Security and Management of Web Servers

Security and Management of Web Servers

Policy agreed by the Information Strategy Committee (ISC) - Thursday 21 February 2002


The web is the key medium for providing information about the University and its activities to a worldwide audience. It follows that the University should have robust procedures for the management and operation of the systems providing the web service in order that the information published is authentic and available at any time and from any place. This policy is aimed at maximising the reliability and availability of the University's Web presence and ensuring that the information published is not compromised.

Why is it important?

The web is a vital tool to present the corporate image of the University and to market its services to prospective students, research collaborators and funders, both in the private and public sectors. It is therefore critical that the information published is current, accurate, authentic and available.

The phenomenal growth of the Web has resulted in the underlying systems being a major target for hackers. The attacks can take a variety of forms and have unacceptable outcomes ranging from defacing Web pages, publishing offensive or illegal material, denial of service and using the Web servers to attack other systems and services both within Glasgow and on the wider Internet. Such activities damage the reputation of the University and could lead to legal action being taken against it.

The main defence against hacking attempts rests on rigorous and timely application of patches to fix security loopholes in the systems that have been or may be exploited. These patches are issued quite frequently and UKERNA JANET CERT often mandate that they are applied in a timely fashion.

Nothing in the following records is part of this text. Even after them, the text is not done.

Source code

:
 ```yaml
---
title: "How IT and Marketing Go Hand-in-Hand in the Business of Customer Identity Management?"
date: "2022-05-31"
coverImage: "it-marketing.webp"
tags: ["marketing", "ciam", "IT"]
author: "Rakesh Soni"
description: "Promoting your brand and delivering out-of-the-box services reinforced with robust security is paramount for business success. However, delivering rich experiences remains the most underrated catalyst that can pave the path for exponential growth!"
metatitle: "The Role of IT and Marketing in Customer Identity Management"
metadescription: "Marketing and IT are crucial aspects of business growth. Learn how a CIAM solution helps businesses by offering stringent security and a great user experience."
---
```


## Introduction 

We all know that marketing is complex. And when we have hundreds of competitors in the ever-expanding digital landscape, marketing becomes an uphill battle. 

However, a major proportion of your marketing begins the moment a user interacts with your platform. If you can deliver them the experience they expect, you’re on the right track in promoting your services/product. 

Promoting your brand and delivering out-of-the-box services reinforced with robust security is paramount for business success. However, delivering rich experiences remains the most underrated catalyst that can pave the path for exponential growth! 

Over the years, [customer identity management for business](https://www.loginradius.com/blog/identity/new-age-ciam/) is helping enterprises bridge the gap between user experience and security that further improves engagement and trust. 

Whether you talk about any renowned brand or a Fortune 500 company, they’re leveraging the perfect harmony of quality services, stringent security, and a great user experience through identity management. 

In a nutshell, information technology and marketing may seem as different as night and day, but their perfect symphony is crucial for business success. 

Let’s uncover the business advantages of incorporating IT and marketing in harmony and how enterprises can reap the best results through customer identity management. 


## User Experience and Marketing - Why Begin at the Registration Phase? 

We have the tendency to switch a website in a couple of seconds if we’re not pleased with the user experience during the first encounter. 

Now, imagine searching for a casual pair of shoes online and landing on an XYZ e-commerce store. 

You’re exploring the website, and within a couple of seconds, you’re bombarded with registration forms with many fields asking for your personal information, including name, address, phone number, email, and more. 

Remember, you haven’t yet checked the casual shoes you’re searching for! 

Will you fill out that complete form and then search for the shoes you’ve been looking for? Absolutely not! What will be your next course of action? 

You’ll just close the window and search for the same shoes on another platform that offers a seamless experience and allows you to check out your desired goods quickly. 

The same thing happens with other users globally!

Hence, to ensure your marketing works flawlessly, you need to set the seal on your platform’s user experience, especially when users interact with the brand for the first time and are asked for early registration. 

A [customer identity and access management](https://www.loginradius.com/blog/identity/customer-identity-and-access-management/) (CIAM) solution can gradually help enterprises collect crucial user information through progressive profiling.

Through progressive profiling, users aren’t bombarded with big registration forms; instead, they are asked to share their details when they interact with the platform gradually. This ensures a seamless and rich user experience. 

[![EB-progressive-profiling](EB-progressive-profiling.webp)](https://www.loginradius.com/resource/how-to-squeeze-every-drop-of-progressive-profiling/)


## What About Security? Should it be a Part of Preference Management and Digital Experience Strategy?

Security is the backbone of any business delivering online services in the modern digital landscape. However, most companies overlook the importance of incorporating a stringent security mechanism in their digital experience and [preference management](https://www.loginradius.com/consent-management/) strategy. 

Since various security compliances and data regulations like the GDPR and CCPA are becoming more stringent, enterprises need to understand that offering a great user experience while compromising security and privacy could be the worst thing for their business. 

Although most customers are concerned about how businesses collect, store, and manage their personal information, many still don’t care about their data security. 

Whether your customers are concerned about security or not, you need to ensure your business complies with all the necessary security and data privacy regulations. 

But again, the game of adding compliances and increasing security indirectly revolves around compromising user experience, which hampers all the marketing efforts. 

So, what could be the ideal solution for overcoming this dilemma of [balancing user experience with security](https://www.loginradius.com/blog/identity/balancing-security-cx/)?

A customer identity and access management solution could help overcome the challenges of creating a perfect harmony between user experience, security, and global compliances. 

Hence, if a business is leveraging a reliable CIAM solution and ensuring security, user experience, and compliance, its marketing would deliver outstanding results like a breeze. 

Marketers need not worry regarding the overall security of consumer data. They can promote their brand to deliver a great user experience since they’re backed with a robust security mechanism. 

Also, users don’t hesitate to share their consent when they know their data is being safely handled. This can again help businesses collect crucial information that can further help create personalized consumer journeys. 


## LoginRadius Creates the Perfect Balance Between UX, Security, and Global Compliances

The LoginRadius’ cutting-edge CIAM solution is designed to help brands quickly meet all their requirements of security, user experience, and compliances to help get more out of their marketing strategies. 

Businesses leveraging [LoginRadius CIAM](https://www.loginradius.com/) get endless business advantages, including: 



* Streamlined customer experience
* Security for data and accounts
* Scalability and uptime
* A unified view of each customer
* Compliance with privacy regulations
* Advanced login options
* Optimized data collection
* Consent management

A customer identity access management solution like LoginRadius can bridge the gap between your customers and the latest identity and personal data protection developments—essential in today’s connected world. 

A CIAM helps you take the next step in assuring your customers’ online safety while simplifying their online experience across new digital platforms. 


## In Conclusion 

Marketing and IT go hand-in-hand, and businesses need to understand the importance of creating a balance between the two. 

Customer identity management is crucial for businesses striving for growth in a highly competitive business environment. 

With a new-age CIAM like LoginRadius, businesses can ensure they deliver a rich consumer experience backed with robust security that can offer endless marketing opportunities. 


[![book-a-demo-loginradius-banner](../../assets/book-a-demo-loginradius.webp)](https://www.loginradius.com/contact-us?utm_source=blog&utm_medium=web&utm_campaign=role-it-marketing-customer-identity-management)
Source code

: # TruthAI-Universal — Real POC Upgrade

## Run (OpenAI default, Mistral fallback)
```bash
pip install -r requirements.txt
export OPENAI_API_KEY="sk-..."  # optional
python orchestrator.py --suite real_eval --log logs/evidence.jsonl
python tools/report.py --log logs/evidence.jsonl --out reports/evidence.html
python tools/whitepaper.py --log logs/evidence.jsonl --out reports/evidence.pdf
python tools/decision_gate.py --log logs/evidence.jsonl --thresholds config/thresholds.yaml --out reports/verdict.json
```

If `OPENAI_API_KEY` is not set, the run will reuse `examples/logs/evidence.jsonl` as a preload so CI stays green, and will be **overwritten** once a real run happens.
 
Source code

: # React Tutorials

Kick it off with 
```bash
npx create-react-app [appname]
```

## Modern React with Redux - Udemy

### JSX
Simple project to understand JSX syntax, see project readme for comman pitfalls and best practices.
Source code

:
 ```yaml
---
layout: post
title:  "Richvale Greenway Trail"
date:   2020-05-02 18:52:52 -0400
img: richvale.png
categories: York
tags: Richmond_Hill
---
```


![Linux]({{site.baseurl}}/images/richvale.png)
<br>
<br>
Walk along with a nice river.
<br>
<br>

Who has the responsibility?

The Computing Service has responsibility for the management and operation of both the University central web server and the University network and its connection to JANET. Where a Faculty or department has decided to run its own Web server, the Dean or Head of Department/Division should ensure that sufficient resource has been allocated for this purpose and that all such systems are registered with Computing Service.

What is the procedure?
  1. The central University web server should be the normal platform for publishing public Web pages.
  2. The Computing Service should maintain the operating system, web server software and other supporting software to the patch level advised by JANET CERT (Computer Emergency Response Team) and take any emergency action as advised or required by CERT.
  3. Where Faculties/departments operate their own web servers, then sufficient resource should be allocated to ensure that any steps performed under b) can be mirrored on Faculty/departmental web servers in a timely manner, as advised by Computing Service, in order to maintain integrity of service and avoid the risk of the University being temporarily cut off from JANET by UKERNA.
  4. Local web servers should be registered with Computing Service who will maintain a list of contacts of those responsible for administering local web servers so that the Computing Service can pass on any security notifications for immediate action. Any changes should be notified immediately to Computing Service.
  5. Any web server that is not registered will not be accessible from off-Campus.
  6. In order not to compromise the University's connection to JANET, any web server that has been hacked and is thus causing problems either internally to the University community or more generally on the Internet will be disconnected until the problem has been successfully dealt with.